▶ Requirement
Make an exact copy of the entries, taking out every picture.

▶ Dataset entries
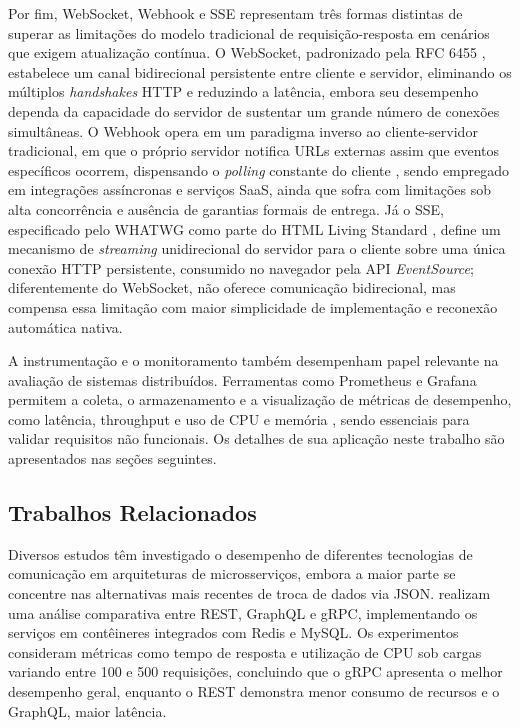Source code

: \documentclass[a4paper,12pt]{article}
\begin{document}
Por fim, WebSocket, Webhook e SSE representam três formas distintas de superar as limitações do modelo tradicional de requisição-resposta em cenários que exigem atualização contínua. O WebSocket, padronizado pela RFC 6455 \cite{rfc6455}, estabelece um canal bidirecional persistente entre cliente e servidor, eliminando os múltiplos \textit{handshakes} HTTP e reduzindo a latência, embora seu desempenho dependa da capacidade do servidor de sustentar um grande número de conexões simultâneas. O Webhook opera em um paradigma inverso ao cliente-servidor tradicional, em que o próprio servidor notifica URLs externas assim que eventos específicos ocorrem, dispensando o \textit{polling} constante do cliente \cite{webhookdoc}, sendo empregado em integrações assíncronas e serviços SaaS, ainda que sofra com limitações sob alta concorrência e ausência de garantias formais de entrega. Já o SSE, especificado pelo WHATWG como parte do HTML Living Standard \cite{whatwg2024sse}, define um mecanismo de \textit{streaming} unidirecional do servidor para o cliente sobre uma única conexão HTTP persistente, consumido no navegador pela API \textit{EventSource}; diferentemente do WebSocket, não oferece comunicação bidirecional, mas compensa essa limitação com maior simplicidade de implementação e reconexão automática nativa.

A instrumentação e o monitoramento também desempenham papel relevante na avaliação de sistemas distribuídos. Ferramentas como Prometheus e Grafana permitem a coleta, o armazenamento e a visualização de métricas de desempenho, como latência, throughput e uso de CPU e memória \cite{turnbull2014monitoring}, sendo essenciais para validar requisitos não funcionais. Os detalhes de sua aplicação neste trabalho são apresentados nas seções seguintes.

\subsection{Trabalhos Relacionados}

Diversos estudos têm investigado o desempenho de diferentes tecnologias de comunicação em arquiteturas de microsserviços, embora a maior parte se concentre nas alternativas mais recentes de troca de dados via JSON.  realizam uma análise comparativa entre REST, GraphQL e gRPC, implementando os serviços em contêineres integrados com Redis e MySQL. Os experimentos consideram métricas como tempo de resposta e utilização de CPU sob cargas variando entre 100 e 500 requisições, concluindo que o gRPC apresenta o melhor desempenho geral, enquanto o REST demonstra menor consumo de recursos e o GraphQL, maior latência.
\end{document}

▶ Response box
Source code

: \documentclass[a4paper,12pt]{article}
\begin{document}
Por fim, WebSocket, Webhook e SSE representam três formas distintas de superar as limitações do modelo tradicional de requisição-resposta em cenários que exigem atualização contínua. O WebSocket, padronizado pela RFC 6455 \cite{rfc6455}, estabelece um canal bidirecional persistente entre cliente e servidor, eliminando os múltiplos \textit{handshakes} HTTP e reduzindo a latência, embora seu desempenho dependa da capacidade do servidor de sustentar um grande número de conexões simultâneas. O Webhook opera em um paradigma inverso ao cliente-servidor tradicional, em que o próprio servidor notifica URLs externas assim que eventos específicos ocorrem, dispensando o \textit{polling} constante do cliente \cite{webhookdoc}, sendo empregado em integrações assíncronas e serviços SaaS, ainda que sofra com limitações sob alta concorrência e ausência de garantias formais de entrega. Já o SSE, especificado pelo WHATWG como parte do HTML Living Standard \cite{whatwg2024sse}, define um mecanismo de \textit{streaming} unidirecional do servidor para o cliente sobre uma única conexão HTTP persistente, consumido no navegador pela API \textit{EventSource}; diferentemente do WebSocket, não oferece comunicação bidirecional, mas compensa essa limitação com maior simplicidade de implementação e reconexão automática nativa.

A instrumentação e o monitoramento também desempenham papel relevante na avaliação de sistemas distribuídos. Ferramentas como Prometheus e Grafana permitem a coleta, o armazenamento e a visualização de métricas de desempenho, como latência, throughput e uso de CPU e memória \cite{turnbull2014monitoring}, sendo essenciais para validar requisitos não funcionais. Os detalhes de sua aplicação neste trabalho são apresentados nas seções seguintes.

\subsection{Trabalhos Relacionados}

Diversos estudos têm investigado o desempenho de diferentes tecnologias de comunicação em arquiteturas de microsserviços, embora a maior parte se concentre nas alternativas mais recentes de troca de dados via JSON.  realizam uma análise comparativa entre REST, GraphQL e gRPC, implementando os serviços em contêineres integrados com Redis e MySQL. Os experimentos consideram métricas como tempo de resposta e utilização de CPU sob cargas variando entre 100 e 500 requisições, concluindo que o gRPC apresenta o melhor desempenho geral, enquanto o REST demonstra menor consumo de recursos e o GraphQL, maior latência.
\end{document}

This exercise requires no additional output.